Almost eight months later, it’s exciting to say with conviction that the partnership is off to a successful and productive start. After a high level of volunteer interest from our DCI team, we’ve been able to plan and complete six sessions to date, with two separate groups of fifth grade students. On the volunteer side, we split our group up into two teams—one for each group of fifth graders. Each volunteer team meets with their respective fifth grade group once a month, engaging in a combination of presentations and design exercises. With a total of 7-9 adults in the classroom at one time (a combination of DCI folks and PPPCS teachers), we are able to maintain a high-level of engagement, maximizing productivity.
The curriculum introduces the design profession to students, while allowing them to express their creativity in ways similar to what professional designers do on a daily basis. We’ve helped the students design their own community center and playground in Patterson Park, and they’ve been able to select program, understand adjacencies, lay out their site, and begin designing elevations.
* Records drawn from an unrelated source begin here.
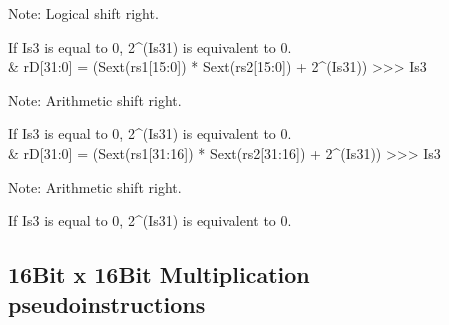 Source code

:\documentclass[letterpaper,10pt,english]{sphinxmanual}
\begin{document}
\begin{savenotes}
\begin{tabular}[t]{}
\sphinxAtStartPar
Note: Logical shift right.

\sphinxAtStartPar
If Is3 is equal to 0, 2\textasciicircum{}(Is3\sphinxhyphen{}1) is equivalent to 0.
\\
\sphinxhline
\sphinxAtStartPar
{}
&
\sphinxAtStartPar
rD{[}31:0{]} = (Sext(rs1{[}15:0{]}) * Sext(rs2{[}15:0{]}) + 2\textasciicircum{}(Is3\sphinxhyphen{}1)) \textgreater{}\textgreater{}\textgreater{} Is3

\sphinxAtStartPar
Note: Arithmetic shift right.

\sphinxAtStartPar
If Is3 is equal to 0, 2\textasciicircum{}(Is3\sphinxhyphen{}1) is equivalent to 0.
\\
\sphinxhline
\sphinxAtStartPar
{}
&
\sphinxAtStartPar
rD{[}31:0{]} = (Sext(rs1{[}31:16{]}) * Sext(rs2{[}31:16{]}) + 2\textasciicircum{}(Is3\sphinxhyphen{}1)) \textgreater{}\textgreater{}\textgreater{} Is3

\sphinxAtStartPar
Note: Arithmetic shift right.

\sphinxAtStartPar
If Is3 is equal to 0, 2\textasciicircum{}(Is3\sphinxhyphen{}1) is equivalent to 0.
\\
\sphinxbottomrule
\end{tabular}
\sphinxtableafterendhook\par
\sphinxattableend\end{savenotes}


\subsection{16\sphinxhyphen{}Bit x 16\sphinxhyphen{}Bit Multiplication pseudo\sphinxhyphen{}instructions}
\label{\detokenize{instruction_set_extensions:bit-x-16-bit-multiplication-pseudo-instructions}}\label{\detokenize{instruction_set_extensions:corev-16-bit-multiply-pseudo-instructions}}
\end{document}
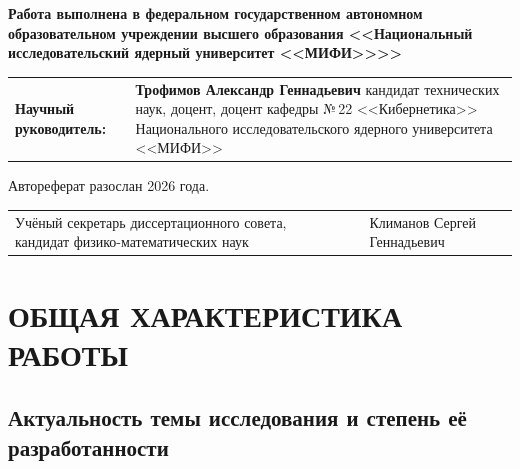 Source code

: \documentclass[12pt,a5paper]{article}
\begin{document}
{\scriptsize
\begin{center}
\textbf{Работа выполнена в федеральном государственном автономном
образовательном учреждении высшего образования
<<Национальный исследовательский ядерный университет <<МИФИ>>{}>>}
\end{center}

\vspace{0.15cm}

\noindent\begin{tabular}{@{}p{2.8cm}p{7.4cm}@{}}
\textbf{Научный руководитель:} & \textbf{Трофимов Александр Геннадьевич} \newline
кандидат технических наук, доцент, доцент кафедры №\,22 <<Кибернетика>> Национального исследовательского ядерного университета <<МИФИ>> \\
\end{tabular}

\vspace{10.0cm}



\noindent Автореферат разослан \underline{\hspace{2.5cm}} 2026 года.

\vspace{0.2cm}

\noindent\begin{tabular}{@{}p{4.2cm}p{2cm}p{3.5cm}@{}}
Учёный секретарь диссертационного совета, кандидат физико-математических наук & & Климанов Сергей Геннадьевич \\
\end{tabular}
}

\newpage

\setcounter{page}{3}

\section*{ОБЩАЯ ХАРАКТЕРИСТИКА РАБОТЫ}

\subsection*{Актуальность темы исследования и степень её разработанности}
\end{document}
On a session-by-session basis it’s been inspiring to see their interests grow, and we look forward to wrapping up this first class with a trip to our DCI offices in late May.
From the start, the PPPCS x DCI partnership has been something both sides hope to sustain indefinitely. We see great value in its longevity and continual development and we are happy with the program’s success in the early going. Essential to this is the collaborative and enthusiastic nature of the PPPCS faculty, a high level of volunteer interest and commitment from DCI and inspiring precedents from efforts such as Ayers Saint Gross’ involvement with Beechfield Elementary.
We look forward to wrapping up our first few months of this partnership and are very excited for what the future has in store. While these aren’t late-night studio sessions or high-level discussions on advanced architectural theory, we’re teaching students about design. And after this partnership, if I had a choice between college students or fifth graders, I’d pick the latter.